_Aim of the exercise_
Leaving the pictures aside, repeat each line below exactly.

_Extracted material_
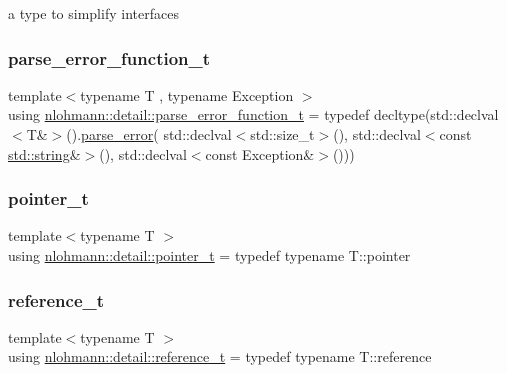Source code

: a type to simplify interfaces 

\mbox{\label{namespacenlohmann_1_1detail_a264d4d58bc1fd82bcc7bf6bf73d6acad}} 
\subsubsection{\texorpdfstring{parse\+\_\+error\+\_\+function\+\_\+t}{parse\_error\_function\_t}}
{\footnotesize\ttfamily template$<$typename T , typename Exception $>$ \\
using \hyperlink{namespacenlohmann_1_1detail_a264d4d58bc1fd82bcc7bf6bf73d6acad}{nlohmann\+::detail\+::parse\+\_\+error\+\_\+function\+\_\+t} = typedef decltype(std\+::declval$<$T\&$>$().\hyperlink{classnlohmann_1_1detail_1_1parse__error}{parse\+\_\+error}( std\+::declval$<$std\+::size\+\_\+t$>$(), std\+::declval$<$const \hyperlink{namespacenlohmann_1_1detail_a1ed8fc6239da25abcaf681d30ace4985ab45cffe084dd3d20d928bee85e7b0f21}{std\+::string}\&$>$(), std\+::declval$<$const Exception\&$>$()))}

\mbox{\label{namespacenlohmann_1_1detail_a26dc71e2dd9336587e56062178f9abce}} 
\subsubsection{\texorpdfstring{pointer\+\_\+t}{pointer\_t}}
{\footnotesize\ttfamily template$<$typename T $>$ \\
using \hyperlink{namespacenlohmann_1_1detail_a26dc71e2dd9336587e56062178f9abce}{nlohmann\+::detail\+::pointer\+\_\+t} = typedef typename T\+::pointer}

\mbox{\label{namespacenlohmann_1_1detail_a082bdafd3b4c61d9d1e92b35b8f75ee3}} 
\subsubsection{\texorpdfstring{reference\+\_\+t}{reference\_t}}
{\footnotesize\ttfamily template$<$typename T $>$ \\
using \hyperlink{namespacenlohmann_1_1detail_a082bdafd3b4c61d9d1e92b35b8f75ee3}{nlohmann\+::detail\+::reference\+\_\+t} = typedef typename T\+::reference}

_Solution for this exercise_
Source code

: a type to simplify interfaces 

\mbox{\label{namespacenlohmann_1_1detail_a264d4d58bc1fd82bcc7bf6bf73d6acad}} 
\subsubsection{\texorpdfstring{parse\+\_\+error\+\_\+function\+\_\+t}{parse\_error\_function\_t}}
{\footnotesize\ttfamily template$<$typename T , typename Exception $>$ \\
using \hyperlink{namespacenlohmann_1_1detail_a264d4d58bc1fd82bcc7bf6bf73d6acad}{nlohmann\+::detail\+::parse\+\_\+error\+\_\+function\+\_\+t} = typedef decltype(std\+::declval$<$T\&$>$().\hyperlink{classnlohmann_1_1detail_1_1parse__error}{parse\+\_\+error}( std\+::declval$<$std\+::size\+\_\+t$>$(), std\+::declval$<$const \hyperlink{namespacenlohmann_1_1detail_a1ed8fc6239da25abcaf681d30ace4985ab45cffe084dd3d20d928bee85e7b0f21}{std\+::string}\&$>$(), std\+::declval$<$const Exception\&$>$()))}

\mbox{\label{namespacenlohmann_1_1detail_a26dc71e2dd9336587e56062178f9abce}} 
\subsubsection{\texorpdfstring{pointer\+\_\+t}{pointer\_t}}
{\footnotesize\ttfamily template$<$typename T $>$ \\
using \hyperlink{namespacenlohmann_1_1detail_a26dc71e2dd9336587e56062178f9abce}{nlohmann\+::detail\+::pointer\+\_\+t} = typedef typename T\+::pointer}

\mbox{\label{namespacenlohmann_1_1detail_a082bdafd3b4c61d9d1e92b35b8f75ee3}} 
\subsubsection{\texorpdfstring{reference\+\_\+t}{reference\_t}}
{\footnotesize\ttfamily template$<$typename T $>$ \\
using \hyperlink{namespacenlohmann_1_1detail_a082bdafd3b4c61d9d1e92b35b8f75ee3}{nlohmann\+::detail\+::reference\+\_\+t} = typedef typename T\+::reference}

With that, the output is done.